■ EXERCISE OBJECTIVE
Please output exactly the lines that run from the line with "View the main" through the final line of the data, inclusive, and nothing more.
========================================
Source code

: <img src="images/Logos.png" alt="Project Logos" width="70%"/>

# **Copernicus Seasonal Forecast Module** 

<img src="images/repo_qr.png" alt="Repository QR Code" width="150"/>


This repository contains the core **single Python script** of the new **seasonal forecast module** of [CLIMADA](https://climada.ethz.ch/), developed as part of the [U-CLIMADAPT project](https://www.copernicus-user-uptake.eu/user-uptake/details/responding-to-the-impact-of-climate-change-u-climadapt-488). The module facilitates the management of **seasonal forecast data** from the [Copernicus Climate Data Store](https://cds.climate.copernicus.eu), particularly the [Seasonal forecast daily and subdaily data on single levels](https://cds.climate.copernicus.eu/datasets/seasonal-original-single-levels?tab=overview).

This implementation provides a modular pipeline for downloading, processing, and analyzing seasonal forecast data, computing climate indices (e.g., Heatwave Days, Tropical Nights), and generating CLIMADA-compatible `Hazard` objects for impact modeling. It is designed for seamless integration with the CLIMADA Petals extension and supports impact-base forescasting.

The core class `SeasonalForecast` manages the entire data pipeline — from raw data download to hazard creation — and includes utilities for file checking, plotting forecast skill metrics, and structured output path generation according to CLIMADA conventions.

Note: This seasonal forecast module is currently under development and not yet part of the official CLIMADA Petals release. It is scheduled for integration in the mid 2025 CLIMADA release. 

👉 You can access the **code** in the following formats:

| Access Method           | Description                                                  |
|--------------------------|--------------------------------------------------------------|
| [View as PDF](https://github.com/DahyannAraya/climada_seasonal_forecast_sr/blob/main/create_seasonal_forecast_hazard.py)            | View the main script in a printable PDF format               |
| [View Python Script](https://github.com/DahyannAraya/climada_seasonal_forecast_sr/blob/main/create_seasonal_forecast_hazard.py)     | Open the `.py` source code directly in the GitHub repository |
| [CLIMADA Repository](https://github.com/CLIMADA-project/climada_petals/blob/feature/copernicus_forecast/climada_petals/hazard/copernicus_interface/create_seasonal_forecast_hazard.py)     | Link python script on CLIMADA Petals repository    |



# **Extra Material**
========================================
■ EXPECTED ANSWER
| [View as PDF](https://github.com/DahyannAraya/climada_seasonal_forecast_sr/blob/main/create_seasonal_forecast_hazard.py)            | View the main script in a printable PDF format               |
| [View Python Script](https://github.com/DahyannAraya/climada_seasonal_forecast_sr/blob/main/create_seasonal_forecast_hazard.py)     | Open the `.py` source code directly in the GitHub repository |
| [CLIMADA Repository](https://github.com/CLIMADA-project/climada_petals/blob/feature/copernicus_forecast/climada_petals/hazard/copernicus_interface/create_seasonal_forecast_hazard.py)     | Link python script on CLIMADA Petals repository    |



# **Extra Material**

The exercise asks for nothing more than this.